One of the country’s best known heritage sites and the chief tourist attraction in Alba, the White Citadel was built between 1714 and 1738 and is considered the most representative Vauban bulwark fortification in south-eastern Europe. Following the Austro-Hungarian Empire siege and the 1683 Turkish army defeat, Austrian troops start to march through Transylvania in the late 17th century. The citadel was built following a 1714 decree of Emperor Carol VI of Habsburg, plans were made by Italian architect Giovanni Morando Visconti. Most of the construction works were conducted under the helm of French-born aristocrat Eugene de Savoie, the headstone being placed on November 4, 1715. The fortification was finished in 1738, summing up an impressive number of over 20,000 bondmen. Following the Vauban tradition, quite common in western Europe at the time, the citadel was built under form of a star with thick walls and seven imposing bulwarks.

Besides restoring the Alba citadel, the renovation project has included the houses in the historic centre of Rosia Montana, the first house was inaugurated last week. Currently, House 325 harbours the permanent mining exhibition “Apuseni Gold”

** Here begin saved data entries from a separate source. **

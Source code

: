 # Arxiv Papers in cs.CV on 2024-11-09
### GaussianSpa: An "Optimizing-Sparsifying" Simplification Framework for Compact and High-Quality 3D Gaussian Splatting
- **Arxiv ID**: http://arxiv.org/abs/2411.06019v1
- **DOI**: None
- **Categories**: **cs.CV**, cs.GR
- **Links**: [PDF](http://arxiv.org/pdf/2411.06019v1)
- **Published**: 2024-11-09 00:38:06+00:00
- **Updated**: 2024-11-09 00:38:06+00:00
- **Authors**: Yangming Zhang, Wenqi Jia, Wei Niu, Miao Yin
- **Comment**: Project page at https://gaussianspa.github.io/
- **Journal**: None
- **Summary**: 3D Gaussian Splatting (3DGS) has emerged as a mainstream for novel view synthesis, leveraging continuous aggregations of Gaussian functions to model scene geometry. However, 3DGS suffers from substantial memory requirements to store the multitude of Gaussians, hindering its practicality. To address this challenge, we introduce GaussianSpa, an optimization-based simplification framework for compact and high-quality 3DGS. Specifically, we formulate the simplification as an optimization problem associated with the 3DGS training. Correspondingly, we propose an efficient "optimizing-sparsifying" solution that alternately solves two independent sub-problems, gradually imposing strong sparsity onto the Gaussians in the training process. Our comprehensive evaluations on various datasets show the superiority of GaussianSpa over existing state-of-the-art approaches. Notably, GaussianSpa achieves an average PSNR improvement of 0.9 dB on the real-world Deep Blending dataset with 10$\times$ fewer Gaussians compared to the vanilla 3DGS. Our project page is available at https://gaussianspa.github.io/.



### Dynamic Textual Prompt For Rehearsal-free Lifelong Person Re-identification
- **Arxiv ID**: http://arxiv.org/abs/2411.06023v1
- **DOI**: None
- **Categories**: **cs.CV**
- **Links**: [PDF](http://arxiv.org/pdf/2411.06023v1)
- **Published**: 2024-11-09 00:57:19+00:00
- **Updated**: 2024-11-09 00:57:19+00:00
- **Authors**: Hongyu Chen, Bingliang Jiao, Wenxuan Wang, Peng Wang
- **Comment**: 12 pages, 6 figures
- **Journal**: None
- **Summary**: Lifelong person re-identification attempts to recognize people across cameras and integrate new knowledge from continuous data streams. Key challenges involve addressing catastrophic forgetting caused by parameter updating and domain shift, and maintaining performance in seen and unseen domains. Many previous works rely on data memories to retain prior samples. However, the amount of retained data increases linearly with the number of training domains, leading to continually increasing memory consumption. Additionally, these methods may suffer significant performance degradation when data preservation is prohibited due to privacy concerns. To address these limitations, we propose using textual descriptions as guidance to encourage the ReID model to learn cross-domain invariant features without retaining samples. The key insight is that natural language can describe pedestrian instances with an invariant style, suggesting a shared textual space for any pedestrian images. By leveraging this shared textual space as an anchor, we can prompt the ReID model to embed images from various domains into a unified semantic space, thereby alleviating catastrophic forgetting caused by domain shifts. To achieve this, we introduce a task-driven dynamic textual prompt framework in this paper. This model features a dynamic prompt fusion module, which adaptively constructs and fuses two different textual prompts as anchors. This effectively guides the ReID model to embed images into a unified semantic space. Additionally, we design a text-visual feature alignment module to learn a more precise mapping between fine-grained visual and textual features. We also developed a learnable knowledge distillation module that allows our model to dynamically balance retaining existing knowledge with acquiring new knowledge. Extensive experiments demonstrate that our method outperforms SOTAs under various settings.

“All these projects have the central aim of bringing back to the community parts of its own history, of giving back a cultural heritage. Two other heritage buildings will be restored next year, the old school and the library“, Adrian Gligor , Heritage and Development manager with Rosia Montana explains.

The museum was inaugurated as part of the European Heritage Days, an event that, each mid-September celebrates history and the projects people put together throughout the continent to bring back community history to a tourist circuit.